# Lab 5

Deadline: EOL (End of Lab) Friday, October 18th

## Objectives

• TSWBAT practice debugging RISC-V assembly code.
• TSWBAT write RISC-V functions that use pointers.

## RISC-V Simulator

Like in previous weeks, we will be using the Venus RISC-V simulator (which can be found online here).

## Exercise 1: Debugging megalistmanips.s

In Lab 4, you completed a RISC-V procedure that applied a function to every element of a linked list. In this lab, you will be working with a similar (but slightly more complex) version of that procedure.

Now, instead of having a linked list of int’s, our data structure is a linked list of int arrays. Remember that when dealing with arrays in struct’s, we need to explicitly store the size of the array. In C code, here’s what the data structure looks like:

struct node {
int *arr;
int size;
struct node *next;
};


Also, here’s what the new map function does: it traverses the linked list and for each element in each array of each node, it applies the passed-in function to it, and stores it back into the array.

void map(struct node *head, int (*f)(int)) {
for (int i = 0; i < head->size; i++) {
}
}


### Action Item

Record your answers to the following questions in a text file. Some of the questions will require you to run the RISC-V code using Venus’ simulator tab.

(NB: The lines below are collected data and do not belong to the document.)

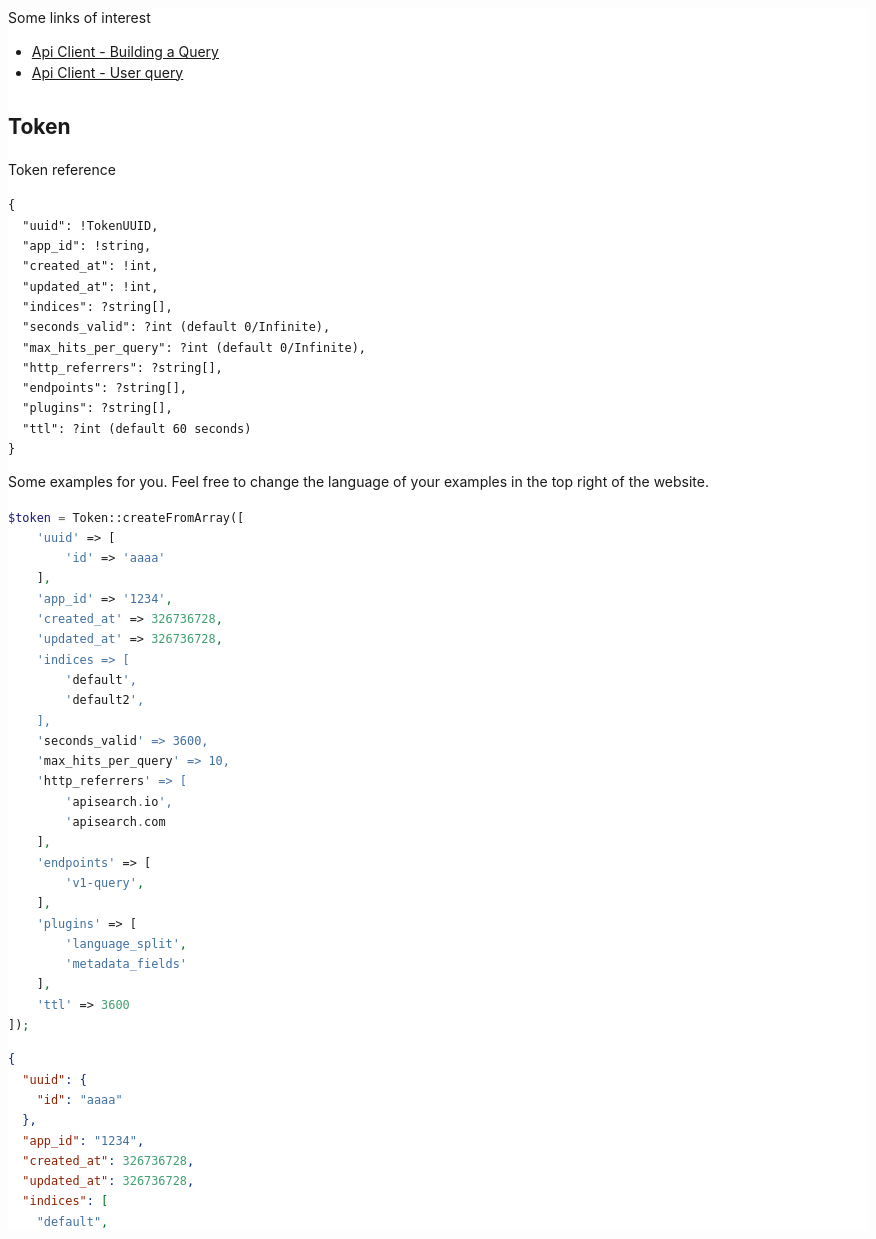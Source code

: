 Some links of interest

* [Api Client - Building a Query](/api-client/query.html#building-a-query)
* [Api Client - User query](/api-client/query.html#user-query)

## Token

Token reference

```
{
  "uuid": !TokenUUID,
  "app_id": !string,
  "created_at": !int,
  "updated_at": !int,
  "indices": ?string[],
  "seconds_valid": ?int (default 0/Infinite),
  "max_hits_per_query": ?int (default 0/Infinite),
  "http_referrers": ?string[],
  "endpoints": ?string[],
  "plugins": ?string[],
  "ttl": ?int (default 60 seconds)
}
```

Some examples for you. Feel free to change the language of your examples in the
top right of the website.

```php
$token = Token::createFromArray([
    'uuid' => [
        'id' => 'aaaa'
    ],
    'app_id' => '1234',
    'created_at' => 326736728,
    'updated_at' => 326736728,
    'indices => [
        'default',
        'default2',
    ],
    'seconds_valid' => 3600,
    'max_hits_per_query' => 10,
    'http_referrers' => [
        'apisearch.io',
        'apisearch.com
    ],
    'endpoints' => [
        'v1-query',
    ],
    'plugins' => [
        'language_split',
        'metadata_fields'
    ],
    'ttl' => 3600
]);
```
```json
{
  "uuid": {
    "id": "aaaa"
  },
  "app_id": "1234",
  "created_at": 326736728,
  "updated_at": 326736728,
  "indices": [
    "default",
```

1. Find the five mistakes inside the map function in megalistmanips.s. Read all of the commented lines under the map function in megalistmanips.s (before it returns with jr ra), and make sure that the lines do what the comments say. Some hints:
• Why do we need to save stuff on the stack before we call jal?
• What’s the difference between add t0, s0, x0 and lw t0, 0(s0)?
• Pay attention to the types of attributes in a struct node.
• Note: you need only focus on map, mapLoop, and done functions but it’s worth understanding the full program.
• Note: you may not use any s registers outside of s0 and s1.
2. For this exercise, we are requiring that you don’t use any extra save registers in your implementation. While you normally can use the save registers to store values that you want to use after returning from a function (in this case, when we’re calling f in map), we want you to use temporary registers instead and follow their caller/callee conventions. The provided map implementation uses the s0 and s1 registers, so we’ll require that you don’t use s2-s11.
3. Make an ordered list of each of the five mistakes, and the corrections you made to fix them.
4. Save your corrected code in the megalistmanips.s file. Running on Venus, you should see the following output:
Lists before:
5 2 7 8 1
1 6 3 8 4
5 2 7 4 3
1 2 3 4 7
5 6 7 8 9

Lists after:
30 6 56 72 2
2 42 12 72 20
30 6 56 20 12
2 6 12 20 56
30 42 56 72 90


### Checkpoint

At this point, make sure that you are comfortable with the following. Note that these will not be part of the lab checkoff, but are meant to benchmark how comfortable you are with the material in the exercise.

• You should know how to debug in Venus, including stepping through code and inspecting the contents of registers.
• You should understand how RISC-V interfaces with memory.
• You should understand CALLER/CALLEE conventions in RISC-V.

## Exercise 2: Write a function without branches

Consider the discrete-valued function f defined on integers in the set {-3, -2, -1, 0, 1, 2, 3}. Here’s the function definition:

f(-3) = 6
f(-2) = 61
f(-1) = 17
f(0) = -38
f(1) = 19
f(2) = 42
f(3) = 5


### Action Item

1. Implement the function in discrete_fn.s in RISC-V, with the condition that your code may NOT use any branch and/or jump instructions!
2. Save your corrected code in a file discrete_fn.s.